Measurement usually focuses on traditional “countable” value – revenue, profit, ROI, etc. These are both vitally important and relatively easy to measure, which explains why they’re so common.

Unfortunately, there aren’t many established metrics that focus on important inputs or processes that drive the creation of profit and ROI. This includes factors such as customer management, process management, quality, core capabilities, innovation, and human resource capabilities.

One of the more glaring measurement omissions is whether the brand promise or value proposition at the heart of your strategy is being effectively delivered, noticed, and appreciated by customers. This is a serious deficiency considering its importance to growth, profit and ROI.

The reasons it is often omitted shouldn’t surprise anyone. It’s expensive to measure factors like customer satisfaction in a consumer or mass market business. And it’s even more expensive if you insist on statistically valid and reliable metrics. But even when measuring internal factors, it’s devilishly difficult to develop reliable, trustworthy metrics for “soft” factors of organizational performance.

In the absence of reliable metrics, managers can be ingenious in finding indicators which, while they aren’t true measurements, provide information about the direction and magnitude of changes in important variables. We strongly support the drive to find and use such indicators, provided users understand the inherent defects of such indicators and their potential to mislead.

It is well known that performance indicators (as opposed to true performance measures) sometimes send false signals. They may indicate a change when there isn’t one. And they may mislead about the direction of change by pointing up when the real change is down, or vice-versa.

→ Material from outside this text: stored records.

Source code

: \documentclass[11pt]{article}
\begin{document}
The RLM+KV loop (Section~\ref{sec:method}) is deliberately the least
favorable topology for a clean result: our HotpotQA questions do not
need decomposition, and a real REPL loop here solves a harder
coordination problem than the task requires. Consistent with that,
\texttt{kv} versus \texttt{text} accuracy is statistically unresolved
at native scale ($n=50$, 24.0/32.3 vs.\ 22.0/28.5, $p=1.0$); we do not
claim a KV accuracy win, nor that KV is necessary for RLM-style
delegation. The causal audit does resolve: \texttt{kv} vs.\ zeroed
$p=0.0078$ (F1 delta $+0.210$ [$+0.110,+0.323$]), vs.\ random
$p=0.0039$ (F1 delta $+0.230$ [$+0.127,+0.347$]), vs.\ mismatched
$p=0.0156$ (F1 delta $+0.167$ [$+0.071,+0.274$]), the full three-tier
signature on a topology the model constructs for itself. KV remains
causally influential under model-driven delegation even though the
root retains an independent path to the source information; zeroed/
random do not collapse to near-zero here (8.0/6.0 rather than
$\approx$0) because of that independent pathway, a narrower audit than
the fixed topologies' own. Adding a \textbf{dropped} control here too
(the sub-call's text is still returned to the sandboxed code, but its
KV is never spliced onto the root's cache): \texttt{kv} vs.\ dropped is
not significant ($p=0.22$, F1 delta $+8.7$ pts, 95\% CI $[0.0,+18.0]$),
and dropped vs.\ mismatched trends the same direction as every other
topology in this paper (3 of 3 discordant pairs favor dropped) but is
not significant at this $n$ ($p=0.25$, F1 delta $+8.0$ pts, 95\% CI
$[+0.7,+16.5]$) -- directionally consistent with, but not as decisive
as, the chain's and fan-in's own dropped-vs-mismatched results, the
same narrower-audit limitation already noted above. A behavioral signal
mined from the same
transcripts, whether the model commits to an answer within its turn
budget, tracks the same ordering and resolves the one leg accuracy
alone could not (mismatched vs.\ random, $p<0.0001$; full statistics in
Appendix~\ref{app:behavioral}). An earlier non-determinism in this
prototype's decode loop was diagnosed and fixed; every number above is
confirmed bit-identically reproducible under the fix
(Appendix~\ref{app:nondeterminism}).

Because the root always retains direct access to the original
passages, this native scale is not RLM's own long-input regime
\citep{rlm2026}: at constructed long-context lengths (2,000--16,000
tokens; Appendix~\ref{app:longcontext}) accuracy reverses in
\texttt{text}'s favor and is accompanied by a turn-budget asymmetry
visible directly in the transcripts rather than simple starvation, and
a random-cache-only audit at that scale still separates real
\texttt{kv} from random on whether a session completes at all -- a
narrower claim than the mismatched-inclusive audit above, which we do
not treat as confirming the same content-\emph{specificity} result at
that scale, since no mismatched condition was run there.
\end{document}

And when it comes to tracking rare occurrences like quality defects or accidents – both very important in performance measurement – random fluctuation may signal false positives or false negatives that are due only to chance, and not to an underlying change.

“Black Box” Management
Without metrics to manage value creation, organizations function somewhat like the proverbial “black box” of electronics. We can measure the outcomes and the inputs. But we can’t track what happens inside the black box to produce the outcomes. This makes it very difficult to manage it.

True measurement of what happens “inside the box” can be costly – so costly that it outweighs the benefits it produces. That’s a good reason to work out “cheap and cheerful” ways to track what’s important without the costs and rigor of true measurement, and to perfect them over time.

One company we read about found a simple way to track employee satisfaction. They placed three bags containing green, yellow and red marbles beside an opaque vase at the office exit door. They asked employees to deposit one marble in the vase every day to indicate how their day had gone (green=good, yellow=typical, red=bad). The marbles were collected, counted and recorded daily. The totals provided a rough but immediate indicator of how employee satisfaction was trending. This is much less expensive than employee satisfaction surveys. It won’t provide an indication of what to do about a problem, but it’s fairly effective at indicating whether or not there is a trend, and it provides managers with prompt feedback rather than waiting for up to a year for the results of the next expensive employee satisfaction survey.

You’ll find seven other interesting ideas for tracking hard-to-measure value creators here:

There’s no formula for what each individual organization should measure or track “inside the black box”. What you should measure depends on your business model and your strategy.

But you must take the time to determine what really creates value within your organization, and start finding ways to track it. If tracking key value generators isn’t a part of your strategy, get tracking! Doing it well could really improve your growth, profit and ROI.

Copyright 2011 Knowlan Consulting Group Inc.



  1. Very true points. I often find myself saying something to the team assembled to put together a strategic plan like: just measure it incorrectly, but consistently incorrectly, to make sure you’re happy that the needle is moving in the direction you want. It somehow has the power to give people permission not to be perfect.

    Similarly, with the strategy itself: you reserve the right to be wrong, but you don’t reserve the right not to make a decision. So, get cracking, start measuring a handful of “important” things however you can get going quickly.

  2. Making sure that you measure what is relevant isn’t easy, but very important. Over the years I’ve seen companies measuring things that didn’t matter, simply because it was easy to measure. But the data didn’t help them to manage their operation, and hence the measurements were abandoned. Waste of time, money, and as a result employees got frustrated.

    Make sure you only measure what you need. And use your measurements, do proper analysis, discuss the results with those involved, decide, and take action!